Atlas Lithium Reports Q3 2025 Results: Strong Liquidity, EPS Beat, and Procurement Momentum for Neves Project

ATLX
November 16, 2025

Atlas Lithium filed its Q3 2025 financial statements on November 14, 2025, showing a cash balance of $20.98 million and current assets of $23.55 million against current liabilities of $6.38 million, which translates to a current ratio of 3.69 and working capital of $17.17 million. The company’s balance sheet remains free of long‑term debt, giving it a solid liquidity cushion to fund the next phase of the Neves lithium project.

The company posted a net loss of $6.95 million for the quarter, a 23% improvement from the $9.03 million loss reported a year earlier. EPS for the period was –$0.35, beating the consensus of –$0.64 by 45%, a result driven by tighter operating costs and lower interest expense relative to the prior year. The improvement in loss and EPS reflects disciplined cost management amid ongoing capital expenditures.

Despite the positive liquidity picture, Atlas Lithium’s cash burn remains steep. EBITDA for the twelve months ended September 30 was –$36.8 million, and the company’s free cash flow was negative, indicating that the $20.98 million cash balance will be depleted in the next 12–18 months if spending continues at the current pace. The company also carries $10.41 million of debt as of June 2025, but the debt is short‑term and the cash position comfortably covers it, leaving the company with a net working capital cushion.

Procurement activity for the Neves project accelerated in the quarter, with 17 companies bidding on earthworks, 14 on administrative and operational buildings, 11 on civil works, and 12 on mechanical assembly. The breadth of bids signals strong industry confidence and positions Atlas to secure competitive pricing.

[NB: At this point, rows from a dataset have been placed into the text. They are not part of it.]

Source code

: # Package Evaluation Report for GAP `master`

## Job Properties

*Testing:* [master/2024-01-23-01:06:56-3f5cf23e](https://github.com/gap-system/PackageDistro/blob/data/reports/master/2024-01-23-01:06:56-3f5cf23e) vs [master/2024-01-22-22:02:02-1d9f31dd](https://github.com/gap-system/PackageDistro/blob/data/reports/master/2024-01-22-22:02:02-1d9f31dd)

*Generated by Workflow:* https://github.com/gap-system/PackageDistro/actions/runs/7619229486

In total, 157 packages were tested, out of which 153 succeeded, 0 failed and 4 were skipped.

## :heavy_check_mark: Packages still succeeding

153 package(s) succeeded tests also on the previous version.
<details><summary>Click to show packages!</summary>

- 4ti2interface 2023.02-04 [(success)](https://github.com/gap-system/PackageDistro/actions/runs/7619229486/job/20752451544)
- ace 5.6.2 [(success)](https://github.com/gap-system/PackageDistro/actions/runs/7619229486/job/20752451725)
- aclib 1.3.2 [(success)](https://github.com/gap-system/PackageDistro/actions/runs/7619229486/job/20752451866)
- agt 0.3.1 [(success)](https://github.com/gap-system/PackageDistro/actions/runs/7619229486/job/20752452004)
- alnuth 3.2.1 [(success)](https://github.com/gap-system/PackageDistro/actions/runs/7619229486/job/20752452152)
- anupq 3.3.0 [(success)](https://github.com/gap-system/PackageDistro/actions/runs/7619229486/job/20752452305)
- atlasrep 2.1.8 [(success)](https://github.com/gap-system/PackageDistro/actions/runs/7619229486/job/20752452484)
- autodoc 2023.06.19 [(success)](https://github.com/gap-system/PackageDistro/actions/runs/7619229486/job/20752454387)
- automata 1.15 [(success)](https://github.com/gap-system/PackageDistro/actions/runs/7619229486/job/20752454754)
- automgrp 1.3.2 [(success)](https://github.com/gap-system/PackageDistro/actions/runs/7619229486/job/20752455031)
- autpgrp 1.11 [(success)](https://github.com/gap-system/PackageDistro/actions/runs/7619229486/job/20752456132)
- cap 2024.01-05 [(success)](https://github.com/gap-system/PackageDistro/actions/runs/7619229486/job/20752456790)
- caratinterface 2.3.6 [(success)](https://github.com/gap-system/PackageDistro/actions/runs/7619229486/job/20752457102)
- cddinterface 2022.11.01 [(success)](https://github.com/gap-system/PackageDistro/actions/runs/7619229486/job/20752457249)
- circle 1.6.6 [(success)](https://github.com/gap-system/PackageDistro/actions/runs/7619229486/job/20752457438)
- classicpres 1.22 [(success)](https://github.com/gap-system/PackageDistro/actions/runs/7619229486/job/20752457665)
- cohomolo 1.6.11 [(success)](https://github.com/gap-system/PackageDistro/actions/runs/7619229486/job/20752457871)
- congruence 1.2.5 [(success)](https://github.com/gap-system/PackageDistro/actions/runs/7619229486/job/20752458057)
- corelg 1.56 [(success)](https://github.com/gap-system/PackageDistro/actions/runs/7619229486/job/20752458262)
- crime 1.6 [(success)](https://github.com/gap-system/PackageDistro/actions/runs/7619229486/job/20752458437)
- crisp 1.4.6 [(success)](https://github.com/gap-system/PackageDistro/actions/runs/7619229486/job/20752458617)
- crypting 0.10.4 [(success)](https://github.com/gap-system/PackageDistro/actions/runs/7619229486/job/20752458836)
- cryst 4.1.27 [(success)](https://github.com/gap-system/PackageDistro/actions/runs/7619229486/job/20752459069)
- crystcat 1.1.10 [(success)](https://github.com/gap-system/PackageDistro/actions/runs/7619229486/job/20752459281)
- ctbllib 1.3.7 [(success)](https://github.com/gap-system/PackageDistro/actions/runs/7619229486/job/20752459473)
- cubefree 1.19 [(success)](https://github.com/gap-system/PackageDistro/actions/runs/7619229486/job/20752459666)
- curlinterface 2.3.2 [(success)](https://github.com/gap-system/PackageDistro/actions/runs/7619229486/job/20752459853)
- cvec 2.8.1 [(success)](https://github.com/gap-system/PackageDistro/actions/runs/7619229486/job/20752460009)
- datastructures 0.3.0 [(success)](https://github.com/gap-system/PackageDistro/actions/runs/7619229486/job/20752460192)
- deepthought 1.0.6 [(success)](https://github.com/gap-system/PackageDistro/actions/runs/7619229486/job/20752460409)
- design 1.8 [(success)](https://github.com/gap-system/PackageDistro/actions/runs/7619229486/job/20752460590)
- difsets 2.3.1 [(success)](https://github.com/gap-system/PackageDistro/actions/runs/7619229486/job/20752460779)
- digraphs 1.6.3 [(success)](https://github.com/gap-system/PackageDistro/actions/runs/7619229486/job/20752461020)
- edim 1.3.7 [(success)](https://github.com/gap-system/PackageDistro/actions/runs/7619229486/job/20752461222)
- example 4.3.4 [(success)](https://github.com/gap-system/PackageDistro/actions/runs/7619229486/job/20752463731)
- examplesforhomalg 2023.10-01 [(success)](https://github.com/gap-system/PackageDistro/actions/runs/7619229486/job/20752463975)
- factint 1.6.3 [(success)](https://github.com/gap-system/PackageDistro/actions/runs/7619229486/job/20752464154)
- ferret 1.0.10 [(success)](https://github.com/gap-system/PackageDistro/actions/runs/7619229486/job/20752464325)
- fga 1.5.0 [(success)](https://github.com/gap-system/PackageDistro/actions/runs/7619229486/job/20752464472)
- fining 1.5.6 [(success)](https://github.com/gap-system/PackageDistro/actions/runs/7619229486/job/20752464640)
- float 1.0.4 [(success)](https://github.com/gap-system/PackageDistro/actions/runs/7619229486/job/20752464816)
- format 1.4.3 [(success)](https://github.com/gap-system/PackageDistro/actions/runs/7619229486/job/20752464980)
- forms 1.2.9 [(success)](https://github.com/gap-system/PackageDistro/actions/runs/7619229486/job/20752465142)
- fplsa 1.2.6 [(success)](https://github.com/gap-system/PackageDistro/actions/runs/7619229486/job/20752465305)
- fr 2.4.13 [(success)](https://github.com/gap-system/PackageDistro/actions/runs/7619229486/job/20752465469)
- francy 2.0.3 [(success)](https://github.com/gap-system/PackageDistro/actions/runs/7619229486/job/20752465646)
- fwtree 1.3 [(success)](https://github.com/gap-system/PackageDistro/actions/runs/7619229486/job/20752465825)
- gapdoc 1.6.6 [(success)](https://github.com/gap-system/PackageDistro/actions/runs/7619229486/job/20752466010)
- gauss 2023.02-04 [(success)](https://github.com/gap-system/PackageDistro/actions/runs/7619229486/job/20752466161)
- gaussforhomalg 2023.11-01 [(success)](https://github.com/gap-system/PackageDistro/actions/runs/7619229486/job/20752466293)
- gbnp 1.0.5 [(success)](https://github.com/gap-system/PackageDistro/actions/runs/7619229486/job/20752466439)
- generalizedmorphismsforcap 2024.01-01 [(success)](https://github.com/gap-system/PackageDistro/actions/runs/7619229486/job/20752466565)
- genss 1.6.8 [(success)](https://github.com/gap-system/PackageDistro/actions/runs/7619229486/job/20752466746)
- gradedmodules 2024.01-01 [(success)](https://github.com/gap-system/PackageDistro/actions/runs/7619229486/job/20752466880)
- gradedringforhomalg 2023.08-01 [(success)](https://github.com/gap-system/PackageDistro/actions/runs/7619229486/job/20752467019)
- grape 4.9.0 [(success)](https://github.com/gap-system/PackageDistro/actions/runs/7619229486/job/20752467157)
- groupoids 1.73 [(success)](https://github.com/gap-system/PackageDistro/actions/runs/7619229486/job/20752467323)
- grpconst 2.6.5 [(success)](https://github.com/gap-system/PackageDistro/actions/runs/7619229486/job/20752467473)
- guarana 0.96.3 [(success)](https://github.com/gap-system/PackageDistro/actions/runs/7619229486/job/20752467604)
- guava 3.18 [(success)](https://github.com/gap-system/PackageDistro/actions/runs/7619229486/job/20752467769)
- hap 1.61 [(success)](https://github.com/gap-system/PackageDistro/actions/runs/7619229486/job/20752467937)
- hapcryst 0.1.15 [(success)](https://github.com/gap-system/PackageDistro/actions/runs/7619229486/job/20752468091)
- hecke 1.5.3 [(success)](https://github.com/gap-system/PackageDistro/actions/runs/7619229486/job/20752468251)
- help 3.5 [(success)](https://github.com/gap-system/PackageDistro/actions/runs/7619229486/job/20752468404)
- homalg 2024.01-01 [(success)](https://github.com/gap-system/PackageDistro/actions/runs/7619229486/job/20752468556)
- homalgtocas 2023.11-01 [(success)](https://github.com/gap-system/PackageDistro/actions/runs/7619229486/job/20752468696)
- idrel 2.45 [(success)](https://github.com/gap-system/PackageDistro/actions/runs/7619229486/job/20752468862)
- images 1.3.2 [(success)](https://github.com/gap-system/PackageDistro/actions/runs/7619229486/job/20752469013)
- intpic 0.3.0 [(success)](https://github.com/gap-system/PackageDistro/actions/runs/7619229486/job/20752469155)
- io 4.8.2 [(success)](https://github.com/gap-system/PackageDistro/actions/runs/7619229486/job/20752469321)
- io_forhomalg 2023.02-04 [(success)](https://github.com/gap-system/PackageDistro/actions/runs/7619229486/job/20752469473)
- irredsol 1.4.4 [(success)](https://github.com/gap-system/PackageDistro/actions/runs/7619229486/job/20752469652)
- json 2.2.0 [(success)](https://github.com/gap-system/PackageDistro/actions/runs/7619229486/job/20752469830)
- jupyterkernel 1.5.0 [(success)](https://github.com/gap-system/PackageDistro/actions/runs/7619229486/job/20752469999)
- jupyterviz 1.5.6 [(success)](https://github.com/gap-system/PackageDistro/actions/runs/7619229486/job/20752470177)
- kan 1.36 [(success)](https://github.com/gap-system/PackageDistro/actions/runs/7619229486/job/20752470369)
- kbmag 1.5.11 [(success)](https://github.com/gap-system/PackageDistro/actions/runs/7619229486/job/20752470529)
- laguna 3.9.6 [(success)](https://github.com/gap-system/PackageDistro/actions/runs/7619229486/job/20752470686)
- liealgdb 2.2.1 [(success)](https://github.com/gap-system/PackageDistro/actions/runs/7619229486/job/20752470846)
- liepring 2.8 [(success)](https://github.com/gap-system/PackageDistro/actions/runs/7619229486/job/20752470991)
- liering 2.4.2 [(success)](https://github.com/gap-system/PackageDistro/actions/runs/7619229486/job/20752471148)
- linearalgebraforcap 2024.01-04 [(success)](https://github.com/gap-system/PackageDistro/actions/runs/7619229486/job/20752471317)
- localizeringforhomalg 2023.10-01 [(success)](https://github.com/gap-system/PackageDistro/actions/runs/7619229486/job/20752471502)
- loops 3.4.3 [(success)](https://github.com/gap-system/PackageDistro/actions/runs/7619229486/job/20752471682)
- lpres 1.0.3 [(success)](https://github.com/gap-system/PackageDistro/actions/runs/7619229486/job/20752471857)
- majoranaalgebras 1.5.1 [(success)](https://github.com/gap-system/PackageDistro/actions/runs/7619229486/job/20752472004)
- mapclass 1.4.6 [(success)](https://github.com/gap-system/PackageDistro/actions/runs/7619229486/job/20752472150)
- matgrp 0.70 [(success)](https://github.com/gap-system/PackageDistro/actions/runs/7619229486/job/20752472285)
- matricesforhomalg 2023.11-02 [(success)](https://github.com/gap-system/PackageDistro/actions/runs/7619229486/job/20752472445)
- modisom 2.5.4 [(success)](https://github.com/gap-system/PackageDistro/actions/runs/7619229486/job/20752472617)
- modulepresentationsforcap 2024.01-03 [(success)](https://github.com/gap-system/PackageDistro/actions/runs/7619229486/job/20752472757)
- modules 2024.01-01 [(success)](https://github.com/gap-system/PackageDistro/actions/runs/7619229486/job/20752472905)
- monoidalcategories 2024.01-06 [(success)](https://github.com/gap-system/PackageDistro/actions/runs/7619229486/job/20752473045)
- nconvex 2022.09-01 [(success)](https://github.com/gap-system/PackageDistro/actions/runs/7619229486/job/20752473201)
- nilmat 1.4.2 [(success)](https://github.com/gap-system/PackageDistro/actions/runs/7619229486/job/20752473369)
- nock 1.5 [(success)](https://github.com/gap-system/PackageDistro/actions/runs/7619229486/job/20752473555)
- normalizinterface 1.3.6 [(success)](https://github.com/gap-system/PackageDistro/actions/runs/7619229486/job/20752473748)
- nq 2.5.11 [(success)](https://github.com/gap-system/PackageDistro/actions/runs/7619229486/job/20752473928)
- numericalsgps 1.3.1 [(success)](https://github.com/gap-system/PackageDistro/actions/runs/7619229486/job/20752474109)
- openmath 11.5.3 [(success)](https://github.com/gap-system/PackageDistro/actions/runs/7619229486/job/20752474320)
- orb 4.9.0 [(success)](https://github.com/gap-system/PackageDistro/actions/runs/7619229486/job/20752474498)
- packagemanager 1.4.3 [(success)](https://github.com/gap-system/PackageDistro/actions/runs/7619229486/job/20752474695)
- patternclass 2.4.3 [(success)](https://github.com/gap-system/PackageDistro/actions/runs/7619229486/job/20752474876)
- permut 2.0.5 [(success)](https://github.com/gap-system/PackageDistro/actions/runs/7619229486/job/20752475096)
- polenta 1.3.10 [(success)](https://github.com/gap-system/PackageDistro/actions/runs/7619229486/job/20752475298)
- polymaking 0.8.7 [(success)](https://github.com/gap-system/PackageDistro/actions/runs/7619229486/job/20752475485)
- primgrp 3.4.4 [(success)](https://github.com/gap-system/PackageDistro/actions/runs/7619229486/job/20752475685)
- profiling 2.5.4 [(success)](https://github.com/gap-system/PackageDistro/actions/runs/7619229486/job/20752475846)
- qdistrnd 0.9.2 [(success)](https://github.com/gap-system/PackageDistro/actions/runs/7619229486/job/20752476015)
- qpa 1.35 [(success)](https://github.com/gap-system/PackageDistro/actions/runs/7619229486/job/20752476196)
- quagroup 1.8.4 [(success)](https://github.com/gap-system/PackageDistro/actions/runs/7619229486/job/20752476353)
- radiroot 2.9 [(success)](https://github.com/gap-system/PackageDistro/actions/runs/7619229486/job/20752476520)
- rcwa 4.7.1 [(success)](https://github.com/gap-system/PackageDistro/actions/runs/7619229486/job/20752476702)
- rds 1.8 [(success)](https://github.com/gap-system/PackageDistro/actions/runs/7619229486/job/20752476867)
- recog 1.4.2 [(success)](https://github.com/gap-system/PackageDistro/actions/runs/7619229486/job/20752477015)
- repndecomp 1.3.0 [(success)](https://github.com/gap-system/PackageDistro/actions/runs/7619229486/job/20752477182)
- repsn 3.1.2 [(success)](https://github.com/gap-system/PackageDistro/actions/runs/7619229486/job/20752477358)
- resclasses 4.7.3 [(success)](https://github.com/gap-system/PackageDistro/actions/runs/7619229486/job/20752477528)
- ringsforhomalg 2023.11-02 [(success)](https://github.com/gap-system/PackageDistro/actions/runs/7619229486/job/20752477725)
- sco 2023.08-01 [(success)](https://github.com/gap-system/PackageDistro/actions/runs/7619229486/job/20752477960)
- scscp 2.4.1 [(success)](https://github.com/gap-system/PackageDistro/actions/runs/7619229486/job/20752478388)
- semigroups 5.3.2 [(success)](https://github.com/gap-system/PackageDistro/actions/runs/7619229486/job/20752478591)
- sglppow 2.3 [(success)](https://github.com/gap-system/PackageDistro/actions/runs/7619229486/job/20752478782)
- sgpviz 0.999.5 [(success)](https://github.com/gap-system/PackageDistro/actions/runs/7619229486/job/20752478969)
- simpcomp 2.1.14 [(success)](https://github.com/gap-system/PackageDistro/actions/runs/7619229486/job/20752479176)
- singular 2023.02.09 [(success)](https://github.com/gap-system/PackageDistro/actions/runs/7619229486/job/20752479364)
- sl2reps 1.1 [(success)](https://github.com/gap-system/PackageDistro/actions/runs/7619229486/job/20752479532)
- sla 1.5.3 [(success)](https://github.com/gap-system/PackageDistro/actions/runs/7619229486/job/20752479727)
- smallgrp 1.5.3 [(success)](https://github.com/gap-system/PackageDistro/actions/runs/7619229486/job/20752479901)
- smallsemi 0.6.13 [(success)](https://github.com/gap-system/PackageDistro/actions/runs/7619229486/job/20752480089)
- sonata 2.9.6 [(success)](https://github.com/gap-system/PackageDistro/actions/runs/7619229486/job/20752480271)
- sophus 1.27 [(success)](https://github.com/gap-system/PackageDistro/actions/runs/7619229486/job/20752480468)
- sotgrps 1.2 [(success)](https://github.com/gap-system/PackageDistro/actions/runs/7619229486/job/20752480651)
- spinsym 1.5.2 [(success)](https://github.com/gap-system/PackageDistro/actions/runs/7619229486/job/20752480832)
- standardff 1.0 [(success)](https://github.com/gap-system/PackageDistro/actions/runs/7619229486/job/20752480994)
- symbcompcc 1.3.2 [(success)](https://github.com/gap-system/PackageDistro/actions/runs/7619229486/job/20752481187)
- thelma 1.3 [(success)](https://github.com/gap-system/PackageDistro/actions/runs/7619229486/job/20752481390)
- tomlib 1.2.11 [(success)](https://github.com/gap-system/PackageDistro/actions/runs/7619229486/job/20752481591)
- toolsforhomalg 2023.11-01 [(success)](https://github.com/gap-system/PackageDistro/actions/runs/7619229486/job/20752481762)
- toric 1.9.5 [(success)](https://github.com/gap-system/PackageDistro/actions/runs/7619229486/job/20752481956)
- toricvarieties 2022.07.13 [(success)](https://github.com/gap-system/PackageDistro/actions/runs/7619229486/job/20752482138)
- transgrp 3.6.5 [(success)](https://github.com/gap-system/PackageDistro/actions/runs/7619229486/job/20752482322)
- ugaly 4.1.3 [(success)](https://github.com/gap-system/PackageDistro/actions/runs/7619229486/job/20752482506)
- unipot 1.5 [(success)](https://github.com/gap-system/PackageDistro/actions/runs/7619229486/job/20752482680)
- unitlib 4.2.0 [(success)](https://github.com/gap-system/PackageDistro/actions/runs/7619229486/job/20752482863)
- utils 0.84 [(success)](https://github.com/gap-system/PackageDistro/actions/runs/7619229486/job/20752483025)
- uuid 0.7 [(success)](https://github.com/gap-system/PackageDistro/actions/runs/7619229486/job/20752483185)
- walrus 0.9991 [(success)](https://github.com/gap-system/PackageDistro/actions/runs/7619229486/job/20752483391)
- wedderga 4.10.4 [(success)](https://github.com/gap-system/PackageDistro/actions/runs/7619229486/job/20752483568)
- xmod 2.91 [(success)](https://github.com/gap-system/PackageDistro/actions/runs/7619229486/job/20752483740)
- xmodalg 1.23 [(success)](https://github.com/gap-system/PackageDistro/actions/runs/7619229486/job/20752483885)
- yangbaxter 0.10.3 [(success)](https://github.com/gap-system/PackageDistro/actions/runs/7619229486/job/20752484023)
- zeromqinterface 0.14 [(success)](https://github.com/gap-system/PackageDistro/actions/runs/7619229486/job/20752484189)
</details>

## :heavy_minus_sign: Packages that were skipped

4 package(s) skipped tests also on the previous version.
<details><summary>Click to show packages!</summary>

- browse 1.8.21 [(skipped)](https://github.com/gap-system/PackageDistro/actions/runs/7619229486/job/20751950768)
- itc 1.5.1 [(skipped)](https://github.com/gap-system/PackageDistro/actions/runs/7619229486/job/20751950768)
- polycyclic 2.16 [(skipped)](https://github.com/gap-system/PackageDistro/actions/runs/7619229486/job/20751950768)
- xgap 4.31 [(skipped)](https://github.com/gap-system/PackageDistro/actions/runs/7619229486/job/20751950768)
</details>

The definitive feasibility study completed in August 2025 projects a 145% after‑tax internal rate of return and a $539 million after‑tax net present value, underscoring the project’s attractive economics.

Chairman and CEO Marc Fogassa said the company’s “robust cash position and minimal debt provide us with the financial foundation to execute our development strategy while maintaining operational flexibility.” Engineering VP Eduardo Queiroz added that the “exceptional level of contractor interest validates the attractiveness of our Neves Project.” The company remains on track to secure the “Portaria de Lavra” mining concession, which authorizes continuous mining operations in Brazil.

While the company’s liquidity and procurement momentum are encouraging, investors remain cautious due to the high cash burn and the need to transition from a development to a production‑phase company. Management has not issued new guidance for the next quarter, but the strong economics of the Neves project and the company’s ability to secure competitive bids suggest a path toward eventual profitability.